Greece faced a new hurdle in its attempt to avoid bankruptcy on Wednesday as international auditors headed to the Mediterranean state to scrutinize new austerity measures they must endorse for Athens to stay afloat.

The so-called troika inspection team is expected to start arriving on Wednesday and to start talks the day after on Greece's plan to deepen budget cuts and raise new taxes.

This will allow Athens to meet its commitments under a July rescue bailout that also touched off a new cycle of strikes and protests.

Taxi drivers, bus and tram operators and tax collectors prepared to strike for a second day on Wednesday, and rail and metro workers pledged to join them.

Lawmakers opened the way to the troika visit on Tuesday by passing a property tax bill. That piles the pressure on Greeks suffering from several waves of belt-tightening and deepens an economic downturn heading into its fourth year.

Prime Minister George Papandreou's 154 Socialist deputies forced the measure through in the 300-seat assembly.

Police dispersed thousands of protesters with tear gas in the central Syntagma Square, epicenter of anti-austerity protests that culminated in bloody clashes with police in June.

I've been trying to find a job for a year now and it's impossible, said Maria Kappa, a graduate of the School of Philosophy in Athens. I don't see the rich people hurt by this austerity, it's always the poor who have to pay.

Athens' inertia in implementing the bailout deal coupled with European leaders' inability to erect a wider safety net stoked fears a Greek default could bring down other euro zone states like Italy and Spain and trigger a new global recession.

TROIKA TO DELIVER VERDICT

Angry at the Greek government's slowness in starting reforms, the troika quit talks with Athens this month and threatened to shut off funding unless it mended its ways.
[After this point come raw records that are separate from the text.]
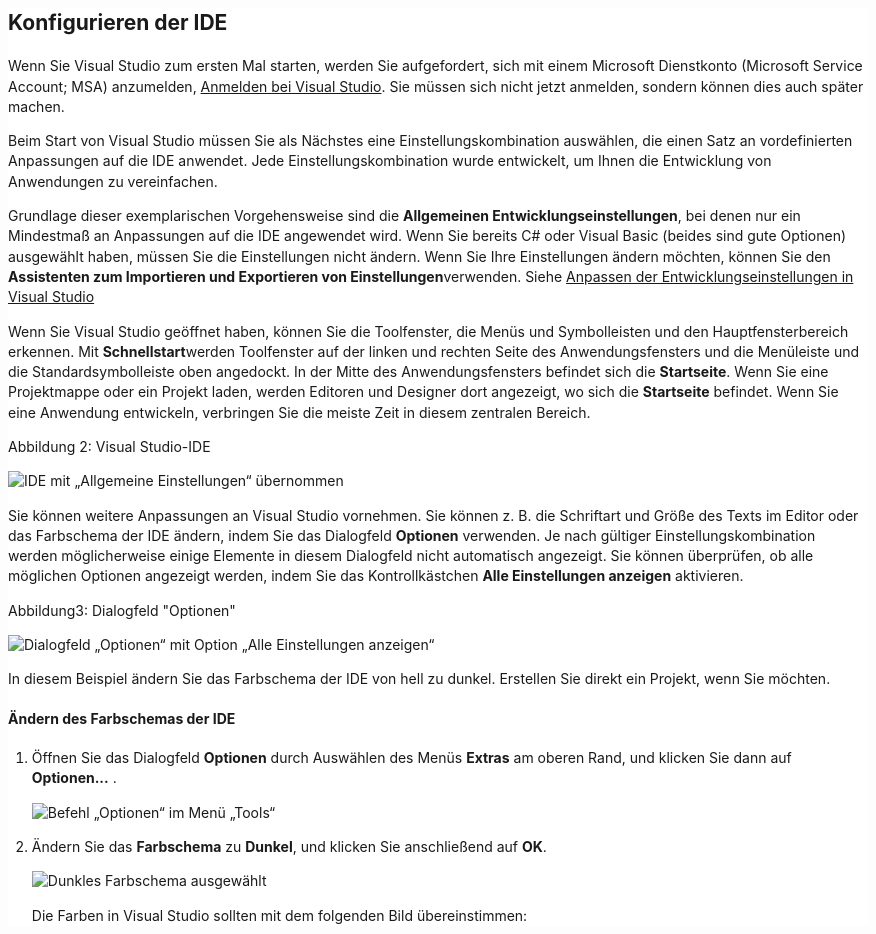 ## <a name="BKMK_ConfigureIDE"></a> Konfigurieren der IDE
 Wenn Sie Visual Studio zum ersten Mal starten, werden Sie aufgefordert, sich mit einem Microsoft Dienstkonto (Microsoft Service Account; MSA) anzumelden, [Anmelden bei Visual Studio](http://blogs.msdn.com/b/visualstudio/archive/2013/06/28/welcome-sign-in-to-visual-studio.aspx). Sie müssen sich nicht jetzt anmelden, sondern können dies auch später machen.

 Beim Start von Visual Studio müssen Sie als Nächstes eine Einstellungskombination auswählen, die einen Satz an vordefinierten Anpassungen auf die IDE anwendet. Jede Einstellungskombination wurde entwickelt, um Ihnen die Entwicklung von Anwendungen zu vereinfachen.

 Grundlage dieser exemplarischen Vorgehensweise sind die **Allgemeinen Entwicklungseinstellungen**, bei denen nur ein Mindestmaß an Anpassungen auf die IDE angewendet wird. Wenn Sie bereits C# oder Visual Basic (beides sind gute Optionen) ausgewählt haben, müssen Sie die Einstellungen nicht ändern.  Wenn Sie Ihre Einstellungen ändern möchten, können Sie den **Assistenten zum Importieren und Exportieren von Einstellungen**verwenden. Siehe [Anpassen der Entwicklungseinstellungen in Visual Studio](https://msdn.microsoft.com/22c4debb-4e31-47a8-8f19-16f328d7dcd3)

 Wenn Sie Visual Studio geöffnet haben, können Sie die Toolfenster, die Menüs und Symbolleisten und den Hauptfensterbereich erkennen. Mit **Schnellstart**werden Toolfenster auf der linken und rechten Seite des Anwendungsfensters und die Menüleiste und die Standardsymbolleiste oben angedockt. In der Mitte des Anwendungsfensters befindet sich die **Startseite**. Wenn Sie eine Projektmappe oder ein Projekt laden, werden Editoren und Designer dort angezeigt, wo sich die **Startseite** befindet. Wenn Sie eine Anwendung entwickeln, verbringen Sie die meiste Zeit in diesem zentralen Bereich.

 Abbildung 2: Visual Studio-IDE

 ![IDE mit „Allgemeine Einstellungen“ übernommen](../ide/media/exploreide-idewithgeneralsettings.png "|::ref1::|")

 Sie können weitere Anpassungen an Visual Studio vornehmen. Sie können z. B. die Schriftart und Größe des Texts im Editor oder das Farbschema der IDE ändern, indem Sie das Dialogfeld **Optionen** verwenden. Je nach gültiger Einstellungskombination werden möglicherweise einige Elemente in diesem Dialogfeld nicht automatisch angezeigt. Sie können überprüfen, ob alle möglichen Optionen angezeigt werden, indem Sie das Kontrollkästchen **Alle Einstellungen anzeigen** aktivieren.

 Abbildung3: Dialogfeld "Optionen"

 ![Dialogfeld „Optionen“ mit Option „Alle Einstellungen anzeigen“](../ide/media/exploreide-optionsdialogbox.png "|::ref2::|")

 In diesem Beispiel ändern Sie das Farbschema der IDE von hell zu dunkel.  Erstellen Sie direkt ein Projekt, wenn Sie möchten.

#### <a name="to-change-the-color-theme-of-the-ide"></a>Ändern des Farbschemas der IDE

1. Öffnen Sie das Dialogfeld **Optionen** durch Auswählen des Menüs **Extras** am oberen Rand, und klicken Sie dann auf **Optionen...** .

    ![Befehl „Optionen“ im Menü „Tools“](../ide/media/exploreide-toolsoptionsmenu.png "|::ref3::|")

2. Ändern Sie das **Farbschema** zu **Dunkel**, und klicken Sie anschließend auf **OK**.

    ![Dunkles Farbschema ausgewählt](../ide/media/exploreide-darkthemeoptionsdlgbox.png "|::ref4::|")

   Die Farben in Visual Studio sollten mit dem folgenden Bild übereinstimmen:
Finance Minister Evangelos Venizelos has since drafted a plan to catch up on the delays, which have put the government behind on a goal to cut the budget shortfall to 7.6 percent of gross domestic product this year.

Once in Athens, the troika will look at the measures and Greece's budget accounting to judge if the strategy will be enough to put the country on track.

If it agrees, the troika will probably recommend that the EU and IMF release a sixth, 8-billion-euro ($11 billion) loan tranche that Athens needs if it is to pay public wages, pensions and other bills in October.

In the accelerated strategy, the government will cut the 730,000 public workforce by a fifth, reduce the public wage bill by 20 percent, as well as lower overall pensions by 4 percent in addition to a 10 percent already agreed in previous plans.

It will also now extend the new real estate tax until 2014, two years longer than originally planned, after the troika judged Greece's estimate that it would raise 2 billion euros a year to be two times too high.

The EU and the IMF say Greece has been focusing too much on one-off tax measures to plug its budget gap rather than streamlining the administration and cutting spending.

A senior official also said Greece could announce several new concessions this week that would help it move closer to a target to raise 1.7 billion euros by the end of the month in privatization deals that it looks set to miss.

Speaking at a news conference in Berlin with German Chancellor Angela Merkel, Papandreou said Greece will definitely fulfill its obligations.

He said an expected economic contraction of up to 5.5 percent this year had made the task harder but Greece still intended to eliminate its primary deficit -- its fiscal shortfall minus debt maintenance costs -- from 2012.

The conditions have changed due to the recession, he said. But the goals have remained the same.